▶ **Work to complete**
With respect to the word "fost", report how many lines of the following listing include it. Give nothing but the number.

######

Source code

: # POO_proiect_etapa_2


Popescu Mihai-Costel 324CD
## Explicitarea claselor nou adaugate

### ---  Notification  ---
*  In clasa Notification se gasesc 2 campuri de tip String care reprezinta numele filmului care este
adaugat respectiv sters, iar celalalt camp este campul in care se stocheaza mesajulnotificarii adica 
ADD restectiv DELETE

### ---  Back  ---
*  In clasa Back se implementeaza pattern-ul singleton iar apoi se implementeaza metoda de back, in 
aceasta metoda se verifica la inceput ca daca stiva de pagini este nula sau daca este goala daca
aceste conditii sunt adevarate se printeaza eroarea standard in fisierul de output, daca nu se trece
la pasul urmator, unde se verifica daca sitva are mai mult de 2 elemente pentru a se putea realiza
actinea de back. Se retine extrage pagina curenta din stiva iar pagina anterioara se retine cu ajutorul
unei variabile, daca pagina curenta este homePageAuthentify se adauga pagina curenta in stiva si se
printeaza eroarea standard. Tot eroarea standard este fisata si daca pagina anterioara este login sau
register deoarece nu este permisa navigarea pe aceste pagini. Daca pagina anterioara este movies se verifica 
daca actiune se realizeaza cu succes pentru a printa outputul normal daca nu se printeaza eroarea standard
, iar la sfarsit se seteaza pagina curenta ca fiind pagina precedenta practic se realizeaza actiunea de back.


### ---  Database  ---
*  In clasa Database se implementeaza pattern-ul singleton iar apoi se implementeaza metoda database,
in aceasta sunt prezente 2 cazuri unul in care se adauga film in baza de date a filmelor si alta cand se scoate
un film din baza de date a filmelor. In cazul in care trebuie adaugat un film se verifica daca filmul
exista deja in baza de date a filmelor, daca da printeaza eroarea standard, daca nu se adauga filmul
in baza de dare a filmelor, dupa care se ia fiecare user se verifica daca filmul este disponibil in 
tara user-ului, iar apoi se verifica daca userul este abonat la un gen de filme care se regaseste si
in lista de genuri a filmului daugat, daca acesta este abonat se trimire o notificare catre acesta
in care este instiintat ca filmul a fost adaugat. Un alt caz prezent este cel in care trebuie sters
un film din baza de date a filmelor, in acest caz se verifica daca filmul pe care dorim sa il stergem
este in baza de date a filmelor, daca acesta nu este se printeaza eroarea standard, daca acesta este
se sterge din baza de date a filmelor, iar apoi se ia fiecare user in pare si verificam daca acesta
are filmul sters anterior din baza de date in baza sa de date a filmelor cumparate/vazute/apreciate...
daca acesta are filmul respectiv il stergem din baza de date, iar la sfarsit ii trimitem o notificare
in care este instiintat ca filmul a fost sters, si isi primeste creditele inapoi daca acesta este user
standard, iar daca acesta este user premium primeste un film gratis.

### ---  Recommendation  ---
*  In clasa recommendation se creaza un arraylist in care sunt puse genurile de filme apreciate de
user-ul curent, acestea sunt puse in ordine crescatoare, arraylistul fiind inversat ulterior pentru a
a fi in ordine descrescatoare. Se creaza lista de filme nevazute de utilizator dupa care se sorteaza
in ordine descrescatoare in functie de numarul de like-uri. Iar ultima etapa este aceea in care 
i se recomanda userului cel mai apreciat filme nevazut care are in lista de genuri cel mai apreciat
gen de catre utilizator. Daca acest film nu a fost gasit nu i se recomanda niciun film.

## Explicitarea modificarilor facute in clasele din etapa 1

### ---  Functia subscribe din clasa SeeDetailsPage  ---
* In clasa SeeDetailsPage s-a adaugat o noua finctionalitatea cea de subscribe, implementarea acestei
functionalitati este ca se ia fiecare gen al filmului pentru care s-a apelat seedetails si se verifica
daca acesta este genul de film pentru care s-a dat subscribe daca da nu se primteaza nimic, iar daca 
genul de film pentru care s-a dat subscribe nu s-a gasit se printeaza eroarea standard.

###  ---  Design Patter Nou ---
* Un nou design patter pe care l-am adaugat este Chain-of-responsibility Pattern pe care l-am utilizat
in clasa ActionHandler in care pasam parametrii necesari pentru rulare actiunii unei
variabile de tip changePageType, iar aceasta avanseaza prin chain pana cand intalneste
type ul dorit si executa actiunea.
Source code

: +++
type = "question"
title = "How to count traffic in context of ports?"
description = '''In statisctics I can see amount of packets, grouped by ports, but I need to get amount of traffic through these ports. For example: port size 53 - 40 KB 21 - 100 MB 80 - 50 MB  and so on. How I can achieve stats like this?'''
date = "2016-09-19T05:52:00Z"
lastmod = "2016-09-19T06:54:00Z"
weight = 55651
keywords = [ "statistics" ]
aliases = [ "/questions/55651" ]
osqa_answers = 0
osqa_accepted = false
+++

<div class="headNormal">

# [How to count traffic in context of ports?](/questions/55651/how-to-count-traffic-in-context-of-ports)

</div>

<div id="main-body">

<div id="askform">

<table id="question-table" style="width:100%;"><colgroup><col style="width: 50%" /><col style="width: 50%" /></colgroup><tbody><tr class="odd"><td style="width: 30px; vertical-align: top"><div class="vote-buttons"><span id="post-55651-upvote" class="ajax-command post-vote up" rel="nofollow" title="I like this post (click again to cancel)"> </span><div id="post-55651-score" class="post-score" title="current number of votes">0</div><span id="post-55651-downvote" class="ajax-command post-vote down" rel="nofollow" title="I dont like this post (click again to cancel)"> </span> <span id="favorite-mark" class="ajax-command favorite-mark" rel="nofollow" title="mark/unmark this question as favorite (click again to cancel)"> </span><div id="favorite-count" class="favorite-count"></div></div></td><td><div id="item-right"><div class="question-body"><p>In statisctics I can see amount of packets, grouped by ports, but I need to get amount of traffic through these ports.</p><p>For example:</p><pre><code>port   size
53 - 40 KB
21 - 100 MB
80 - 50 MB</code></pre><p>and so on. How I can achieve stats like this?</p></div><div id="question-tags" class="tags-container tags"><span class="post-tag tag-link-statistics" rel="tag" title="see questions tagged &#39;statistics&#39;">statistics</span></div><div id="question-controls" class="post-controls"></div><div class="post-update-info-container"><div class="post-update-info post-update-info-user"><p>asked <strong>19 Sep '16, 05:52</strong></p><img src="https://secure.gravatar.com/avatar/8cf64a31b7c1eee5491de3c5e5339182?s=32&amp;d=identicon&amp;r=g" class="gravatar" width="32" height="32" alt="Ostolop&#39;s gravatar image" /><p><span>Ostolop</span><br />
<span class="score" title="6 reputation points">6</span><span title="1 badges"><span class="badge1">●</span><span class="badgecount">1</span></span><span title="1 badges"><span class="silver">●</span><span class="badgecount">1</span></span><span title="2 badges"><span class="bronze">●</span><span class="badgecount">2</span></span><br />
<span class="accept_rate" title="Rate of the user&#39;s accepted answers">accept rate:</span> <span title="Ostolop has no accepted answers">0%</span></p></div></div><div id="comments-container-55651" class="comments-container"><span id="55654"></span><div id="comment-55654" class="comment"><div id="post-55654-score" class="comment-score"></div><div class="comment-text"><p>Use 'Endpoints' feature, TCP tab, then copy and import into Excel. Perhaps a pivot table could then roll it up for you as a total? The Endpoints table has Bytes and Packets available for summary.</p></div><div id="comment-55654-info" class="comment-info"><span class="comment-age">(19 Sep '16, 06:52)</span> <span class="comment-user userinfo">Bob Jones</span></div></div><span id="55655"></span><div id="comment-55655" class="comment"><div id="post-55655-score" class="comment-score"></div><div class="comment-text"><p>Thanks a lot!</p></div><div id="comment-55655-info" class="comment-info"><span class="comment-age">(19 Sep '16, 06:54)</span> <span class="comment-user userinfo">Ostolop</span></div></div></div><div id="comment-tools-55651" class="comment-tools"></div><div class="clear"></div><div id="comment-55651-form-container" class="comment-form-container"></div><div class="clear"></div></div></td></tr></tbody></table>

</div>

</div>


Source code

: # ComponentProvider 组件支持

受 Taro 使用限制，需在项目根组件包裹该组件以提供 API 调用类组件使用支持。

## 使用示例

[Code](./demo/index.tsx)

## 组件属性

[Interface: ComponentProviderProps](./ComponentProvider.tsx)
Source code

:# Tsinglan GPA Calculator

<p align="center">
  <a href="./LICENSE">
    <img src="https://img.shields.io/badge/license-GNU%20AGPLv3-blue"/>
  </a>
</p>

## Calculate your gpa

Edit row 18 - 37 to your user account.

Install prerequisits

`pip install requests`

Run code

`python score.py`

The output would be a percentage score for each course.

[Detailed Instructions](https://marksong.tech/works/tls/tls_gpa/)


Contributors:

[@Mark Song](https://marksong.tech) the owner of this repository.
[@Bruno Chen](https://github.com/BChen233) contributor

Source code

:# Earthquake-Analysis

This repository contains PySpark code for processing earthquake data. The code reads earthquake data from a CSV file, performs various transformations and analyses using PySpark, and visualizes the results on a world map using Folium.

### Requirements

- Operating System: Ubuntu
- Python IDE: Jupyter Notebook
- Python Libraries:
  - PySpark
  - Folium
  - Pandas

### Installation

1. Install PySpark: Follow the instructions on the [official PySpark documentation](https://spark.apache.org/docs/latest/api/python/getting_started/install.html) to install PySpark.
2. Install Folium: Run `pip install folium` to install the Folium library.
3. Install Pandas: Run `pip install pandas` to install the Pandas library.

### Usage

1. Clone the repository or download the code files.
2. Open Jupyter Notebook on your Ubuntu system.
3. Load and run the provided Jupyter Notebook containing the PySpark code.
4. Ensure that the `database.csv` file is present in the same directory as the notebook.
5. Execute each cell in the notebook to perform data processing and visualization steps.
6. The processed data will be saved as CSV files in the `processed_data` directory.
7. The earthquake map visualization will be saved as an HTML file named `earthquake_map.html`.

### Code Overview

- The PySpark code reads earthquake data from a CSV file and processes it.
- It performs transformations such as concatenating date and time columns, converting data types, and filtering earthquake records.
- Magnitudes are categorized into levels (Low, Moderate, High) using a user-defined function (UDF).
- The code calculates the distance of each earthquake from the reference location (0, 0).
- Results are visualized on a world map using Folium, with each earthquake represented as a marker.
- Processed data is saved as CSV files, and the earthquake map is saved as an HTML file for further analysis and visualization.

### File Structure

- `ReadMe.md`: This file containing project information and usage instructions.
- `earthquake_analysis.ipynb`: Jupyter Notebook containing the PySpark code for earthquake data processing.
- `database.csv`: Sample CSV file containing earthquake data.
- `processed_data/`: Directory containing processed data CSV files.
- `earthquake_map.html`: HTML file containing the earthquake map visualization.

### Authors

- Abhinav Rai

######

▶ **Written response**
3